INFORMATION SHOWN:
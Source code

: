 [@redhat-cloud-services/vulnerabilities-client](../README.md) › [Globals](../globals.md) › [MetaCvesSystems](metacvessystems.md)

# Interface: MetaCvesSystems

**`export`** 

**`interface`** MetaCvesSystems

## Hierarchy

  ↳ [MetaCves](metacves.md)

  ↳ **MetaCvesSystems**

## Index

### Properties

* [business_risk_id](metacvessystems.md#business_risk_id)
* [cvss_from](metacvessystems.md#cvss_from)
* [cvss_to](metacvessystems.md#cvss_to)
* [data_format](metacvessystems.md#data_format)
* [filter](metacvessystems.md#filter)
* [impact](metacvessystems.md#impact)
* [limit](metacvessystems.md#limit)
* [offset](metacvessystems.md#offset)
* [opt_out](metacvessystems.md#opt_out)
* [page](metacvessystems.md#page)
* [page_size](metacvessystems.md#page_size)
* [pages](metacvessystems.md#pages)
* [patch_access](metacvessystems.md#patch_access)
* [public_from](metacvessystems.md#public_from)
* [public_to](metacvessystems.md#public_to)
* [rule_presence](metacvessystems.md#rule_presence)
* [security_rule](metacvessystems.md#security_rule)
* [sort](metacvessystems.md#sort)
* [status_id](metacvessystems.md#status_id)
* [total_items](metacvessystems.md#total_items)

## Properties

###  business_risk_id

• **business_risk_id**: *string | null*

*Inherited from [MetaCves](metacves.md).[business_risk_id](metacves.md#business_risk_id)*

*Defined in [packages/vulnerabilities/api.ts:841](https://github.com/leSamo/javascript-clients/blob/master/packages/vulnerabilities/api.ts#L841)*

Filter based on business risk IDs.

AIM OF THE TASK: Begin with the first line of the listing and copy exactly through the line that contains "### Properties", please, keeping both ends and leaving out everything after.

ANSWER:
Source code

: [@redhat-cloud-services/vulnerabilities-client](../README.md) › [Globals](../globals.md) › [MetaCvesSystems](metacvessystems.md)

# Interface: MetaCvesSystems

**`export`** 

**`interface`** MetaCvesSystems

## Hierarchy

  ↳ [MetaCves](metacves.md)

  ↳ **MetaCvesSystems**

## Index

### Properties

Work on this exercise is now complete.